As to Dead & Company, the opportunity to set up shop in Vegas to see what they could do with Sphere’s high-end capabilities turned out to be just the ticket to ride. “Sphere and the storytelling that you can do from that made it impossibly attractive,” Weir told Variety in a recent interview. “The storytelling facility there is really beyond about anything else. Every artist of any tribe is, first and foremost, a storyteller. And you can’t get this anywhere else right now.”

Many fans fondly recall catching the Grateful Dead at UNLV’s Silver Bowl when they made five consecutive visits to the college football stadium on the edge of town from 1991 to 1995 (the last five years of Jerry Garcia’s time on Earth as it turned out.) The 40,000-capacity stadium was filled for multi-show runs each year as the Silver Bowl’s festive vibe made it a fan-favorite tour stop despite the ever-sweltering heat. “Just go ahead and pass all the unconscious people up to the front up here”, Garcia joked during the Saturday show in 1995. “We collect ‘em,” Weir added. 

The 1990s seem like a far more innocent time now since rising temperatures are no joke in 2024, with climate change causing longer, stronger heat waves each year and an increasing number of deadly wildfires across the West. Thus, Dead & Company have regularly warned fans to take caution, even though Sphere’s phenomenal air conditioning keeps things plenty cool during the shows. “It’s hot out there, Las Vegas! Stay hydrated!” the group tweeted on 22 June. 

Dead and Company 22 June
Photo: Chloe Weir / 22 June 2024

Indoor attractions for passing the time in the afternoon currently include the Dead Forever exhibit at the Venetian Hotel & Casino across the way from Sphere, where the Grateful Dead’s immense legacy is on display in Smithsonian-style fashion. Smithsonian magazine even had a recent story on a cosmic collaboration at Sphere between drummer Mickey Hart and astrophysicist Kimberly Arcand, who have worked together to bring multi-wavelength images from NASA’s Chandra X-ray observatory into Dead & Company’s performances along with sounds inspired by images from the outer reaches of the universe.

Dead Forever also features Hart’s “Art at the Edge of Magic” gallery displaying his “vibrational expressionism” technique. Long specializing in the art of vibration, Hart utilizes loudspeakers to generate sounds that make paint dance across his chosen surfaces. “To me, it was just like music. It’s improvisational, only it’s in the visual domain,” Hart explained to Variety. The gallery features a handful of quotes that influenced Hart and the Dead, including a former President.
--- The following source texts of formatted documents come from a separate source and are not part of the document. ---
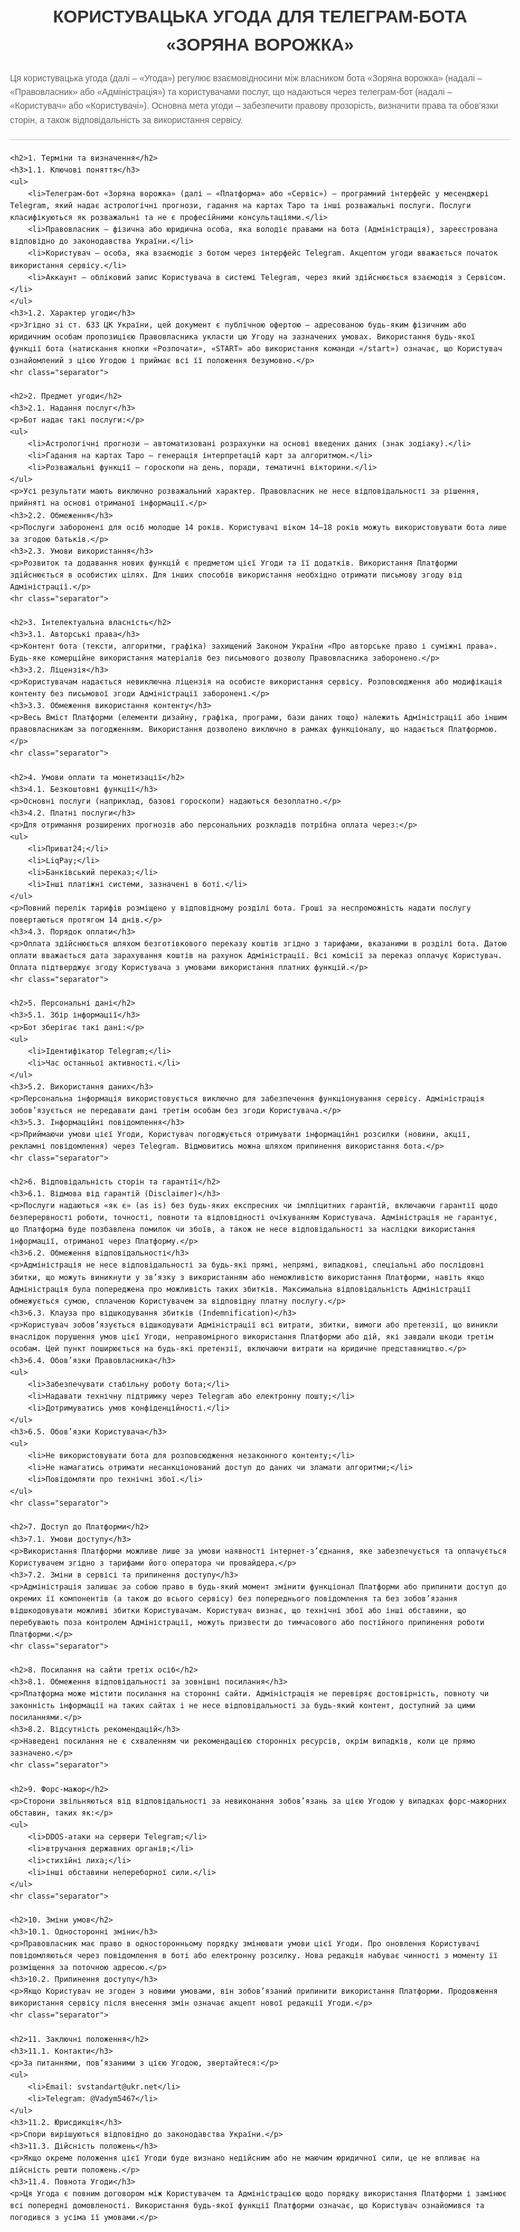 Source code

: <!DOCTYPE html>
<html lang="uk">
<head>
    <meta charset="UTF-8">
    <meta name="viewport" content="width=device-width, initial-scale=1.0">
    <title>КОРИСТУВАЦЬКА УГОДА ДЛЯ ТЕЛЕГРАМ-БОТА ЗОРЯНА ВОРОЖКА</title>
    <style>
        body {
            font-family: Arial, sans-serif;
            line-height: 1.6;
            margin: 20px;
            max-width: 800px;
            margin-left: auto;
            margin-right: auto;
        }
        h1 {
            text-align: center;
            color: #333;
        }
        h2 {
            color: #555;
            border-bottom: 2px solid #ddd;
            padding-bottom: 5px;
        }
        p, ul {
            color: #666;
        }
        ul {
            padding-left: 20px;
        }
        .separator {
            border: 0;
            height: 1px;
            background: #ccc;
            margin: 20px 0;
        }
    </style>
</head>
<body>
    <h1>КОРИСТУВАЦЬКА УГОДА ДЛЯ ТЕЛЕГРАМ-БОТА «ЗОРЯНА ВОРОЖКА»</h1>
    <p>Ця користувацька угода (далі – «Угода») регулює взаємовідносини між власником бота «Зоряна ворожка» (надалі – «Правовласник» або «Адміністрація») та користувачами послуг, що надаються через телеграм-бот (надалі – «Користувач» або «Користувачі»). Основна мета угоди – забезпечити правову прозорість, визначити права та обов’язки сторін, а також відповідальність за використання сервісу.</p>
    <hr class="separator">
    
    <h2>1. Терміни та визначення</h2>
    <h3>1.1. Ключові поняття</h3>
    <ul>
        <li>Телеграм-бот «Зоряна ворожка» (далі – «Платформа» або «Сервіс») – програмний інтерфейс у месенджері Telegram, який надає астрологічні прогнози, гадання на картах Таро та інші розважальні послуги. Послуги класифікуються як розважальні та не є професійними консультаціями.</li>
        <li>Правовласник – фізична або юридична особа, яка володіє правами на бота (Адміністрація), зареєстрована відповідно до законодавства України.</li>
        <li>Користувач – особа, яка взаємодіє з ботом через інтерфейс Telegram. Акцептом угоди вважається початок використання сервісу.</li>
        <li>Аккаунт – обліковий запис Користувача в системі Telegram, через який здійснюється взаємодія з Сервісом.</li>
    </ul>
    <h3>1.2. Характер угоди</h3>
    <p>Згідно зі ст. 633 ЦК України, цей документ є публічною офертою – адресованою будь-яким фізичним або юридичним особам пропозицією Правовласника укласти цю Угоду на зазначених умовах. Використання будь-якої функції бота (натискання кнопки «Розпочати», «START» або використання команди «/start») означає, що Користувач ознайомлений з цією Угодою і приймає всі її положення безумовно.</p>
    <hr class="separator">
    
    <h2>2. Предмет угоди</h2>
    <h3>2.1. Надання послуг</h3>
    <p>Бот надає такі послуги:</p>
    <ul>
        <li>Астрологічні прогнози – автоматизовані розрахунки на основі введених даних (знак зодіаку).</li>
        <li>Гадання на картах Таро – генерація інтерпретацій карт за алгоритмом.</li>
        <li>Розважальні функції – гороскопи на день, поради, тематичні вікторини.</li>
    </ul>
    <p>Усі результати мають виключно розважальний характер. Правовласник не несе відповідальності за рішення, прийняті на основі отриманої інформації.</p>
    <h3>2.2. Обмеження</h3>
    <p>Послуги заборонені для осіб молодше 14 років. Користувачі віком 14–18 років можуть використовувати бота лише за згодою батьків.</p>
    <h3>2.3. Умови використання</h3>
    <p>Розвиток та додавання нових функцій є предметом цієї Угоди та її додатків. Використання Платформи здійснюється в особистих цілях. Для інших способів використання необхідно отримати письмову згоду від Адміністрації.</p>
    <hr class="separator">
    
    <h2>3. Інтелектуальна власність</h2>
    <h3>3.1. Авторські права</h3>
    <p>Контент бота (тексти, алгоритми, графіка) захищений Законом України «Про авторське право і суміжні права». Будь-яке комерційне використання матеріалів без письмового дозволу Правовласника заборонено.</p>
    <h3>3.2. Ліцензія</h3>
    <p>Користувачам надається невиключна ліцензія на особисте використання сервісу. Розповсюдження або модифікація контенту без письмової згоди Адміністрації заборонені.</p>
    <h3>3.3. Обмеження використання контенту</h3>
    <p>Весь Вміст Платформи (елементи дизайну, графіка, програми, бази даних тощо) належить Адміністрації або іншим правовласникам за погодженням. Використання дозволено виключно в рамках функціоналу, що надається Платформою.</p>
    <hr class="separator">
    
    <h2>4. Умови оплати та монетизації</h2>
    <h3>4.1. Безкоштовні функції</h3>
    <p>Основні послуги (наприклад, базові гороскопи) надаються безоплатно.</p>
    <h3>4.2. Платні послуги</h3>
    <p>Для отримання розширених прогнозів або персональних розкладів потрібна оплата через:</p>
    <ul>
        <li>Приват24;</li>
        <li>LiqPay;</li>
        <li>Банківський переказ;</li>
        <li>Інші платіжні системи, зазначені в боті.</li>
    </ul>
    <p>Повний перелік тарифів розміщено у відповідному розділі бота. Гроші за неспроможність надати послугу повертаються протягом 14 днів.</p>
    <h3>4.3. Порядок оплати</h3>
    <p>Оплата здійснюється шляхом безготівкового переказу коштів згідно з тарифами, вказаними в розділі бота. Датою оплати вважається дата зарахування коштів на рахунок Адміністрації. Всі комісії за переказ оплачує Користувач. Оплата підтверджує згоду Користувача з умовами використання платних функцій.</p>
    <hr class="separator">
    
    <h2>5. Персональні дані</h2>
    <h3>5.1. Збір інформації</h3>
    <p>Бот зберігає такі дані:</p>
    <ul>
        <li>Ідентифікатор Telegram;</li>
        <li>Час останньої активності.</li>
    </ul>
    <h3>5.2. Використання даних</h3>
    <p>Персональна інформація використовується виключно для забезпечення функціонування сервісу. Адміністрація зобов’язується не передавати дані третім особам без згоди Користувача.</p>
    <h3>5.3. Інформаційні повідомлення</h3>
    <p>Приймаючи умови цієї Угоди, Користувач погоджується отримувати інформаційні розсилки (новини, акції, рекламні повідомлення) через Telegram. Відмовитись можна шляхом припинення використання бота.</p>
    <hr class="separator">
    
    <h2>6. Відповідальність сторін та гарантії</h2>
    <h3>6.1. Відмова від гарантій (Disclaimer)</h3>
    <p>Послуги надаються «як є» (as is) без будь-яких експресних чи імпліцитних гарантій, включаючи гарантії щодо безперервності роботи, точності, повноти та відповідності очікуванням Користувача. Адміністрація не гарантує, що Платформа буде позбавлена помилок чи збоїв, а також не несе відповідальності за наслідки використання інформації, отриманої через Платформу.</p>
    <h3>6.2. Обмеження відповідальності</h3>
    <p>Адміністрація не несе відповідальності за будь-які прямі, непрямі, випадкові, спеціальні або послідовні збитки, що можуть виникнути у зв’язку з використанням або неможливістю використання Платформи, навіть якщо Адміністрація була попереджена про можливість таких збитків. Максимальна відповідальність Адміністрації обмежується сумою, сплаченою Користувачем за відповідну платну послугу.</p>
    <h3>6.3. Клауза про відшкодування збитків (Indemnification)</h3>
    <p>Користувач зобов’язується відшкодувати Адміністрації всі витрати, збитки, вимоги або претензії, що виникли внаслідок порушення умов цієї Угоди, неправомірного використання Платформи або дій, які завдали шкоди третім особам. Цей пункт поширюється на будь-які претензії, включаючи витрати на юридичне представництво.</p>
    <h3>6.4. Обов’язки Правовласника</h3>
    <ul>
        <li>Забезпечувати стабільну роботу бота;</li>
        <li>Надавати технічну підтримку через Telegram або електронну пошту;</li>
        <li>Дотримуватись умов конфіденційності.</li>
    </ul>
    <h3>6.5. Обов’язки Користувача</h3>
    <ul>
        <li>Не використовувати бота для розповсюдження незаконного контенту;</li>
        <li>Не намагатись отримати несанкціонований доступ до даних чи зламати алгоритми;</li>
        <li>Повідомляти про технічні збої.</li>
    </ul>
    <hr class="separator">
    
    <h2>7. Доступ до Платформи</h2>
    <h3>7.1. Умови доступу</h3>
    <p>Використання Платформи можливе лише за умови наявності інтернет-з’єднання, яке забезпечується та оплачується Користувачем згідно з тарифами його оператора чи провайдера.</p>
    <h3>7.2. Зміни в сервісі та припинення доступу</h3>
    <p>Адміністрація залишає за собою право в будь-який момент змінити функціонал Платформи або припинити доступ до окремих її компонентів (а також до всього сервісу) без попереднього повідомлення та без зобов’язання відшкодовувати можливі збитки Користувачам. Користувач визнає, що технічні збої або інші обставини, що перебувають поза контролем Адміністрації, можуть призвести до тимчасового або постійного припинення роботи Платформи.</p>
    <hr class="separator">
    
    <h2>8. Посилання на сайти третіх осіб</h2>
    <h3>8.1. Обмеження відповідальності за зовнішні посилання</h3>
    <p>Платформа може містити посилання на сторонні сайти. Адміністрація не перевіряє достовірність, повноту чи законність інформації на таких сайтах і не несе відповідальності за будь-який контент, доступний за цими посиланнями.</p>
    <h3>8.2. Відсутність рекомендацій</h3>
    <p>Наведені посилання не є схваленням чи рекомендацією сторонніх ресурсів, окрім випадків, коли це прямо зазначено.</p>
    <hr class="separator">
    
    <h2>9. Форс-мажор</h2>
    <p>Сторони звільняються від відповідальності за невиконання зобов’язань за цією Угодою у випадках форс-мажорних обставин, таких як:</p>
    <ul>
        <li>DDOS-атаки на сервери Telegram;</li>
        <li>втручання державних органів;</li>
        <li>стихійні лиха;</li>
        <li>інші обставини непереборної сили.</li>
    </ul>
    <hr class="separator">
    
    <h2>10. Зміни умов</h2>
    <h3>10.1. Односторонні зміни</h3>
    <p>Правовласник має право в односторонньому порядку змінювати умови цієї Угоди. Про оновлення Користувачі повідомляються через повідомлення в боті або електронну розсилку. Нова редакція набуває чинності з моменту її розміщення за поточною адресою.</p>
    <h3>10.2. Припинення доступу</h3>
    <p>Якщо Користувач не згоден з новими умовами, він зобов’язаний припинити використання Платформи. Продовження використання сервісу після внесення змін означає акцепт нової редакції Угоди.</p>
    <hr class="separator">
    
    <h2>11. Заключні положення</h2>
    <h3>11.1. Контакти</h3>
    <p>За питаннями, пов’язаними з цією Угодою, звертайтеся:</p>
    <ul>
        <li>Email: svstandart@ukr.net</li>
        <li>Telegram: @Vadym5467</li>
    </ul>
    <h3>11.2. Юрисдикція</h3>
    <p>Спори вирішуються відповідно до законодавства України.</p>
    <h3>11.3. Дійсність положень</h3>
    <p>Якщо окреме положення цієї Угоди буде визнано недійсним або не маючим юридичної сили, це не впливає на дійсність решти положень.</p>
    <h3>11.4. Повнота Угоди</h3>
    <p>Ця Угода є повним договором між Користувачем та Адміністрацією щодо порядку використання Платформи і замінює всі попередні домовленості. Використання будь-якої функції Платформи означає, що Користувач ознайомився та погодився з усіма її умовами.</p>
</body>
</html>
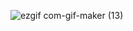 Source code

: ![ezgif com-gif-maker (13)](https://user-images.githubusercontent.com/13710309/165101158-a6fb73f8-d8cf-4403-8315-ff376b6c38c8.gif)
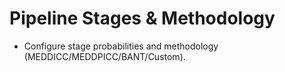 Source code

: 
# Pipeline Stages & Methodology
- Configure stage probabilities and methodology (MEDDICC/MEDDPICC/BANT/Custom).
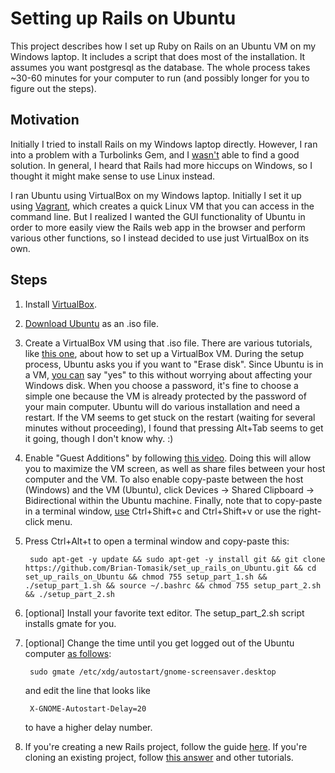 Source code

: # Setting up Rails on Ubuntu

This project describes how I set up Ruby on Rails on an Ubuntu VM on my Windows laptop. It includes a script that does most of the installation. It assumes you want postgresql as the database. The whole process takes ~30-60 minutes for your computer to run (and possibly longer for you to figure out the steps).

## Motivation

Initially I tried to install Rails on my Windows laptop directly. However, I ran into a problem with a Turbolinks Gem, and I [wasn't](http://stackoverflow.com/questions/28312460/object-doesnt-support-this-property-or-method-rails-windows-64bit/) able to find a good solution. In general, I heard that Rails had more hiccups on Windows, so I thought it might make sense to use Linux instead.

I ran Ubuntu using VirtualBox on my Windows laptop. Initially I set it up using [Vagrant](https://www.vagrantup.com/), which creates a quick Linux VM that you can access in the command line. But I realized I wanted the GUI functionality of Ubuntu in order to more easily view the Rails web app in the browser and perform various other functions, so I instead decided to use just VirtualBox on its own.

## Steps

1. Install [VirtualBox](https://www.virtualbox.org/).
2. [Download Ubuntu](http://www.ubuntu.com/download/desktop) as an .iso file.
3. Create a VirtualBox VM using that .iso file. There are various tutorials, like [this one](http://www.psychocats.net/ubuntu/virtualbox), about how to set up a VirtualBox VM. During the setup process, Ubuntu asks you if you want to "Erase disk". Since Ubuntu is in a VM, [you can](http://ubuntuforums.org/archive/index.php/t-2142889.html) say "yes" to this without worrying about affecting your Windows disk. When you choose a password, it's fine to choose a simple one because the VM is already protected by the password of your main computer. Ubuntu will do various installation and need a restart. If the VM seems to get stuck on the restart (waiting for several minutes without proceeding), I found that pressing Alt+Tab seems to get it going, though I don't know why. :)
4. Enable "Guest Additions" by following [this video](https://www.youtube.com/watch?v=Q84boOmiPW8). Doing this will allow you to maximize the VM screen, as well as share files between your host computer and the VM. To also enable copy-paste between the host (Windows) and the VM (Ubuntu), click Devices -> Shared Clipboard -> Bidirectional within the Ubuntu machine. Finally, note that to copy-paste in a terminal window, [use](http://howtoubuntu.org/how-to-cut-copy-and-paste-in-the-terminal-in-ubuntu) Ctrl+Shift+c and Ctrl+Shift+v or use the right-click menu.
5. Press Ctrl+Alt+t to open a terminal window and copy-paste this:

        sudo apt-get -y update && sudo apt-get -y install git && git clone https://github.com/Brian-Tomasik/set_up_rails_on_Ubuntu.git && cd set_up_rails_on_Ubuntu && chmod 755 setup_part_1.sh && ./setup_part_1.sh && source ~/.bashrc && chmod 755 setup_part_2.sh && ./setup_part_2.sh

6. [optional] Install your favorite text editor. The setup_part_2.sh script installs gmate for you.

7. [optional] Change the time until you get logged out of the Ubuntu computer [as follows](http://ubuntuforums.org/showthread.php?t=1601092&p=9998451#post9998451):

	    sudo gmate /etc/xdg/autostart/gnome-screensaver.desktop

    and edit the line that looks like

	    X-GNOME-Autostart-Delay=20

    to have a higher delay number.

8. If you're creating a new Rails project, follow the guide [here](http://guides.rubyonrails.org/getting_started.html). If you're cloning an existing project, follow [this answer](http://stackoverflow.com/questions/1742169/how-to-import-existing-ror-project) and other tutorials.
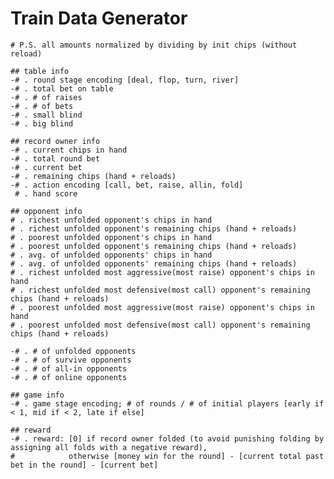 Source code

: # Train Data Generator
 
    # P.S. all amounts normalized by dividing by init chips (without reload)
    
    ## table info
    -# . round stage encoding [deal, flop, turn, river]
    -# . total bet on table
    -# . # of raises
    -# . # of bets
	-# . small blind
	-# . big blind
	
    ## record owner info
    -# . current chips in hand
	-# . total round bet
	-# . current bet
    -# . remaining chips (hand + reloads)
    -# . action encoding [call, bet, raise, allin, fold]
     # . hand score
    
    ## opponent info
    # . richest unfolded opponent's chips in hand
    # . richest unfolded opponent's remaining chips (hand + reloads)
    # . poorest unfolded opponent's chips in hand
    # . poorest unfolded opponent's remaining chips (hand + reloads)
    # . avg. of unfolded opponents' chips in hand
    # . avg. of unfolded opponents' remaining chips (hand + reloads)
    # . richest unfolded most aggressive(most raise) opponent's chips in hand
    # . richest unfolded most defensive(most call) opponent's remaining chips (hand + reloads)
    # . poorest unfolded most aggressive(most raise) opponent's chips in hand
    # . poorest unfolded most defensive(most call) opponent's remaining chips (hand + reloads)
    
    -# . # of unfolded opponents
    -# . # of survive opponents
    -# . # of all-in opponents
    -# . # of online opponents
    
    ## game info
    -# . game stage encoding; # of rounds / # of initial players [early if < 1, mid if < 2, late if else]
	
	## reward
	-# . reward: [0] if record owner folded (to avoid punishing folding by assigning all folds with a negative reward),
	#            otherwise [money win for the round] - [current total past bet in the round] - [current bet]
    
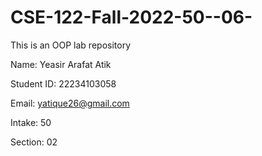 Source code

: # CSE-122-Fall-2022-50--06-
This is an OOP lab repository

Name: Yeasir Arafat Atik

Student ID: 22234103058

Email: yatique26@gmail.com

Intake: 50

Section: 02
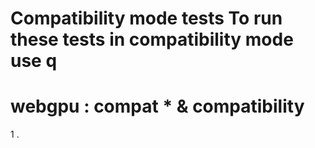 #
Compatibility
mode
tests
To
run
these
tests
in
compatibility
mode
use
q
=
webgpu
:
compat
*
&
compatibility
=
1
.

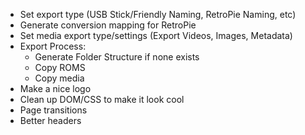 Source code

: * Set export type (USB Stick/Friendly Naming, RetroPie Naming, etc)
* Generate conversion mapping for RetroPie
* Set media export type/settings (Export Videos, Images, Metadata)
* Export Process:
	* Generate Folder Structure if none exists
	* Copy ROMS
	* Copy media
* Make a nice logo
* Clean up DOM/CSS to make it look cool
* Page transitions
* Better headers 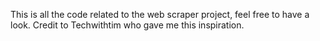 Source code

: This is all the code related to the web scraper project, feel free to have a look. 
Credit to Techwithtim who gave me this inspiration.
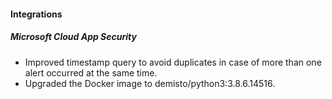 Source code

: 
#### Integrations
##### Microsoft Cloud App Security
- Improved timestamp query to avoid duplicates in case of more than one alert occurred at the same time.
- Upgraded the Docker image to demisto/python3:3.8.6.14516. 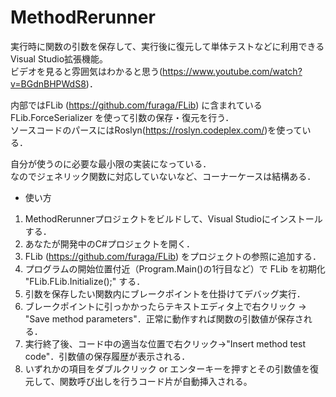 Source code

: ﻿MethodRerunner
===========================

実行時に関数の引数を保存して、実行後に復元して単体テストなどに利用できるVisual Studio拡張機能。  
ビデオを見ると雰囲気はわかると思う(https://www.youtube.com/watch?v=BGdnBHPWdS8)．  
  
内部ではFLib (https://github.com/furaga/FLib) に含まれている FLib.ForceSerializer を使って引数の保存・復元を行う．  
ソースコードのパースにはRoslyn(https://roslyn.codeplex.com/)を使っている．  
  
自分が使うのに必要な最小限の実装になっている．  
なのでジェネリック関数に対応していないなど、コーナーケースは結構ある．

- 使い方  
1) MethodRerunnerプロジェクトをビルドして、Visual Studioにインストールする．  
2) あなたが開発中のC#プロジェクトを開く．  
3) FLib (https://github.com/furaga/FLib) をプロジェクトの参照に追加する．  
4) プログラムの開始位置付近（Program.Main()の1行目など）で FLib を初期化 "FLib.FLib.Initialize();" する．  
5) 引数を保存したい関数内にブレークポイントを仕掛けてデバッグ実行．  
6) ブレークポイントに引っかかったらテキストエディタ上で右クリック -> "Save method parameters"．正常に動作すれば関数の引数値が保存される．  
6) 実行終了後、コード中の適当な位置で右クリック->"Insert method test code"．引数値の保存履歴が表示される．  
7) いずれかの項目をダブルクリック or エンターキーを押すとその引数値を復元して、関数呼び出しを行うコード片が自動挿入される。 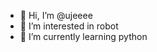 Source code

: - 👋 Hi, I’m @ujeeee
- 👀 I’m interested in robot
- 🌱 I’m currently learning python

<!---
uje123/uje123 is a ✨ special ✨ repository because its `README.md` (this file) appears on your GitHub profile.
You can click the Preview link to take a look at your changes.
--->
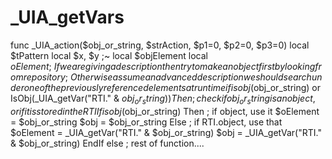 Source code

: # _UIA_getVars
func _UIA_action($obj_or_string, $strAction, $p1=0, $p2=0, $p3=0)      local $tPattern     local $x, $y ;~  local $objElement     local $oElement  ;~ If we are giving a description then try to make an object first by looking from repository ;~ Otherwise assume an advanced description we should search under one of the previously referenced elements at runtime     if isobj($obj_or_string) or IsObj(_UIA_getVar("RTI." &amp; $obj_or_string)) Then ; check if obj_or_string is an object, or if it is stored in the RTI         If isobj($obj_or_string) Then ; if object, use it             $oElement = $obj_or_string             $obj = $obj_or_string         Else ; if RTI.object, use that             $oElement = _UIA_getVar("RTI." &amp; $obj_or_string)             $obj = _UIA_getVar("RTI." &amp; $obj_or_string)         EndIf     else ; rest of function....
“If art is to nourish the roots of our culture, society must set the artist free to follow his vision wherever it takes him,” John F. Kennedy once said. This quote would come to mind again later in the week when writer/economist Kyla Scanlon tweets, “My big takeaway from the Grateful Dead is that the entire thing was only possible because of affordable housing,” referencing how most of the band lived together in a house in San Francisco’s then very affordable Haight Ashbury neighborhood during their early artistic development in the mid-1960s.

There’s also a museum-quality photo gallery from longtime band photographer Jay Blakesberg, which functions as an anthropological review of the Grateful Dead’s vast impact on society and pop culture over the decades. The Dead Forever exhibit is additionally augmented by a full tour merch gift shop, a psychedelic bar and lounge with an interactive photo booth, and life-size dancing bear statues out front for further unique photo ops.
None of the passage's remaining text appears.